"To use, compile" appears in one line of the records below. Output that line and each one after it, exactly, through the last line.

··· Extracted data ···

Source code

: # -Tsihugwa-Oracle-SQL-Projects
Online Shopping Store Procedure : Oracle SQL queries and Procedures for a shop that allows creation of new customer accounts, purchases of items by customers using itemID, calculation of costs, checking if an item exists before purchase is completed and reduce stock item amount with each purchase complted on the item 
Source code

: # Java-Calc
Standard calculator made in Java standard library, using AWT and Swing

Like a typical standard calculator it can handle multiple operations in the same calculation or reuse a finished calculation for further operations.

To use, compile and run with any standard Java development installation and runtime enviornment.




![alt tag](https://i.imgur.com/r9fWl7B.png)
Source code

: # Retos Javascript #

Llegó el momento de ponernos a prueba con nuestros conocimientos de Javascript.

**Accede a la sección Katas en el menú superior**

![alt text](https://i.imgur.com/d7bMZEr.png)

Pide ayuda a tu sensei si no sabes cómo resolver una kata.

···

=== Exercise solution ===
To use, compile and run with any standard Java development installation and runtime enviornment.




![alt tag](https://i.imgur.com/r9fWl7B.png)
Source code

: # Retos Javascript #

Llegó el momento de ponernos a prueba con nuestros conocimientos de Javascript.

**Accede a la sección Katas en el menú superior**

![alt text](https://i.imgur.com/d7bMZEr.png)

Pide ayuda a tu sensei si no sabes cómo resolver una kata.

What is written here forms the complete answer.